Plain-text document sources
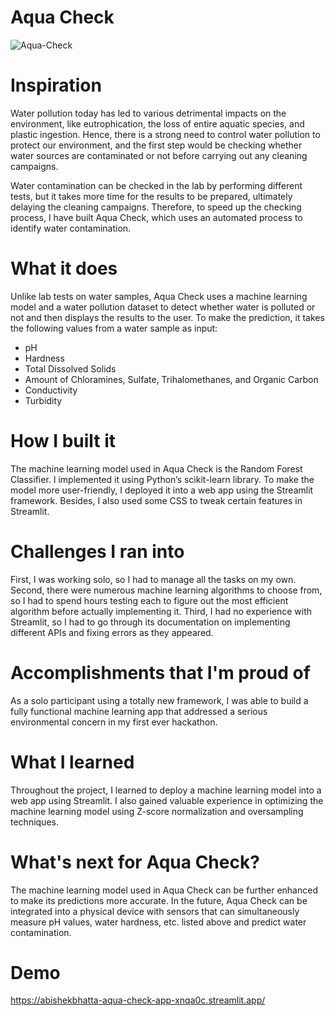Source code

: # Aqua Check

![Aqua-Check](https://github.com/abishekbhatta/Aqua-Check/assets/131245708/a2100caa-fb84-4c6b-9a36-b299fdec495b)

# Inspiration

Water pollution today has led to various detrimental impacts on the environment, like eutrophication, the loss of entire aquatic species, and plastic ingestion. Hence, there is a strong need to control water pollution to protect our environment, and the first step would be checking whether water sources are contaminated or not before carrying out any cleaning campaigns.

Water contamination can be checked in the lab by performing different tests, but it takes more time for the results to be prepared, ultimately delaying the cleaning campaigns. Therefore, to speed up the checking process, I have built Aqua Check, which uses an automated process to identify water contamination.

# What it does

Unlike lab tests on water samples, Aqua Check uses a machine learning model and a water pollution dataset to detect whether water is polluted or not and then displays the results to the user. To make the prediction, it takes the following values from a water sample as input:

- pH
- Hardness
- Total Dissolved Solids
- Amount of Chloramines, Sulfate, Trihalomethanes, and Organic Carbon
- Conductivity
- Turbidity

# How I built it

The machine learning model used in Aqua Check is the Random Forest Classifier. I implemented it using Python’s scikit-learn library. To make the model more user-friendly, I deployed it into a web app using the Streamlit framework. Besides, I also used some CSS to tweak certain features in Streamlit.

# Challenges I ran into

First, I was working solo, so I had to manage all the tasks on my own. Second, there were numerous machine learning algorithms to choose from, so I had to spend hours testing each to figure out the most efficient algorithm before actually implementing it. Third, I had no experience with Streamlit, so I had to go through its documentation on implementing different APIs and fixing errors as they appeared.

# Accomplishments that I'm proud of

As a solo participant using a totally new framework, I was able to build a fully functional machine learning app that addressed a serious environmental concern in my first ever hackathon.

# What I learned

Throughout the project, I learned to deploy a machine learning model into a web app using Streamlit. I also gained valuable experience in optimizing the machine learning model using Z-score normalization and oversampling techniques.

# What's next for Aqua Check?

The machine learning model used in Aqua Check can be further enhanced to make its predictions more accurate. In the future, Aqua Check can be integrated into a physical device with sensors that can simultaneously measure pH values, water hardness, etc. listed above and predict water contamination.

# Demo
https://abishekbhatta-aqua-check-app-xnqa0c.streamlit.app/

> _Task_
With "built" as the search word, count the matching lines in the records and give the number alone.

> _Reply to the exercise_
2